Vaccination has markedly reduced the spread and even eliminated many harmful communicable viral diseases. Polio, smallpox, and rabies have almost been eliminated while common childhood illnesses like measles, mumps, and rubella are very rare nowadays in America. The high rate of vaccination of children has contributed to ‘herd immunity’ where the whole community is protected because person-to-person spread becomes unlikely. Most public schools require all children to be vaccinated against many common contagious diseases unless there is a medical or a religious exemption. Up until the COVID pandemic, a very small percentage of students filed for these exemptions, preserving a high vaccination rate and population immunity to these diseases.

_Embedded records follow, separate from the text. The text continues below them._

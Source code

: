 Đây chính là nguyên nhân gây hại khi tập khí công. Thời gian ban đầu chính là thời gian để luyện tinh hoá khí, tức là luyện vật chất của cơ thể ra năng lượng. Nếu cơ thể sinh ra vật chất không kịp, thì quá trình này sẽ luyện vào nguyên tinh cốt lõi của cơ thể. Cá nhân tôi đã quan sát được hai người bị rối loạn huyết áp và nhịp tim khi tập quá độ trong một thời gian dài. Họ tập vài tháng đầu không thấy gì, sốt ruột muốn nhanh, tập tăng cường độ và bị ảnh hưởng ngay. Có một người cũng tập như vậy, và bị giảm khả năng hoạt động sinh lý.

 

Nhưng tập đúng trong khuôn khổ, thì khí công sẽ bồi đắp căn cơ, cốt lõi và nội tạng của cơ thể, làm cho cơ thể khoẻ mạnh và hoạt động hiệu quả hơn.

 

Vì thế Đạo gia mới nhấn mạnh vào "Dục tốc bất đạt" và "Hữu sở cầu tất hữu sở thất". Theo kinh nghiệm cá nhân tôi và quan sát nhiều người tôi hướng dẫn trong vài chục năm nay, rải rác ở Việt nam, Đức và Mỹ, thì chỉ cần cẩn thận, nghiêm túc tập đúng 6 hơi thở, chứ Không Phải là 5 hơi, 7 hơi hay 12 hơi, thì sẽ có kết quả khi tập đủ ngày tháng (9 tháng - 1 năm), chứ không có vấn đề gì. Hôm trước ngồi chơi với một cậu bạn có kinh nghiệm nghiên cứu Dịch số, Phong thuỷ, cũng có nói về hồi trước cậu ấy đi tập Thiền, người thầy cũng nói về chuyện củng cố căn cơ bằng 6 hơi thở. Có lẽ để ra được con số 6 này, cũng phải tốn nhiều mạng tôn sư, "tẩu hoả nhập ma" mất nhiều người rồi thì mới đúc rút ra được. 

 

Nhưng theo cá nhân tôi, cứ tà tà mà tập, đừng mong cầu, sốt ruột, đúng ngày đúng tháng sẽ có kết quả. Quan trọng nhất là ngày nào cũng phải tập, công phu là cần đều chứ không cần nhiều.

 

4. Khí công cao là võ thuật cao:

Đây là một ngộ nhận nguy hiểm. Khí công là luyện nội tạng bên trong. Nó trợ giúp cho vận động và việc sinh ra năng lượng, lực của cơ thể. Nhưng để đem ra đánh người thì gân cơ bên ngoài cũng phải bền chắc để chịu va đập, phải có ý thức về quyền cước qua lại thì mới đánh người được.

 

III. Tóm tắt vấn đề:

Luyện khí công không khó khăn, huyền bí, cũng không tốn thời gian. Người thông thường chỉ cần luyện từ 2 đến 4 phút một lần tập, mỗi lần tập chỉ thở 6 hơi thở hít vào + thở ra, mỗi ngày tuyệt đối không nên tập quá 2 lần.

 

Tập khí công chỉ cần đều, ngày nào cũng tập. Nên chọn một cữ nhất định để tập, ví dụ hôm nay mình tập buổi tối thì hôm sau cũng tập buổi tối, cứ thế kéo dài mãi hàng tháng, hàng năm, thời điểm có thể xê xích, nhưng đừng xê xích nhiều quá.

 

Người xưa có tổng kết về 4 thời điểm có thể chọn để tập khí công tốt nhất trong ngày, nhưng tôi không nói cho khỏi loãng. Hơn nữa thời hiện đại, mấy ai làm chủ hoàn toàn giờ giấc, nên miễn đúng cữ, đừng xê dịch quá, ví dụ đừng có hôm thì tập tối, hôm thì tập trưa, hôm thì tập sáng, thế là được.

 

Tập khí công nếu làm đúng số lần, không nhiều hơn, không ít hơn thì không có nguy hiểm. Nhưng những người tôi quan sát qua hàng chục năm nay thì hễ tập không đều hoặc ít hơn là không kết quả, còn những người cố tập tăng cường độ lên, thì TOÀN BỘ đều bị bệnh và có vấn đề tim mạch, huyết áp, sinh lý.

A study from the University of Pennsylvania was published in the journal Vaccine on August 26 about how Americans feel about getting routine vaccinations for their pet dogs. 22 hundred people were specifically chosen for a nationally representative survey. More than one-half of the people surveyed believe that dog vaccination is either unsafe, unnecessary or ineffective. The paper concluded that the recent COVID-19 pandemic has changed how Americans feel about vaccination in general. People who are skeptical about vaccination in humans are more likely to be hesitant about vaccinating their dogs. The authors opine that vaccines work so well that people no longer have any experience with the diseases that they protect against. One good example of a rare health problem in dogs and humans is rabies, a disease that is almost always fatal. Most dogs in America have been vaccinated against rabies, so there has not been much spread of this disease in dogs or to humans from dog bites. According to the CDC, only 60-70 dogs develop rabies annually in the U.S. There are only 1-3 human cases of rabies annually.
Dr. Peter Hotez, pediatrician, vaccine researcher, and Dean for the National School of Tropical Medicine at the Baylor College of Medicine, and whose appearances on many news networks during the COVID pandemic earned him the distinction of being one of the most trusted public health officials, has written a soon-to-be published book entitled “The Deadly Rise of Anti-Science.” He describes how the anti-vaccine movement has become a political tool that has been promoted by some elected officials and news media. According to Hotez, the anti-vaccine movement has joined forces with the anti-science movement resulting in a backlash against COVID-19 prevention, diagnosis and treatment. He reports that a lot of severe illness and many deaths from COVID could have been prevented by following the science.
Vaccine hesitancy has become a major political controversy. It has led to a lower vaccination rate in humans and a change in attitude toward vaccinating pet dogs. The solution to this anti-science attitude is through positive messaging. Good information will provide increased transparency about the few risks and overwhelming benefits of vaccination in order to restore American’s trust in science and the reduction of communicable disease through vaccines. Understanding why people are vaccine hesitant will enable an issue-focused approach to achieving vaccine buy-in.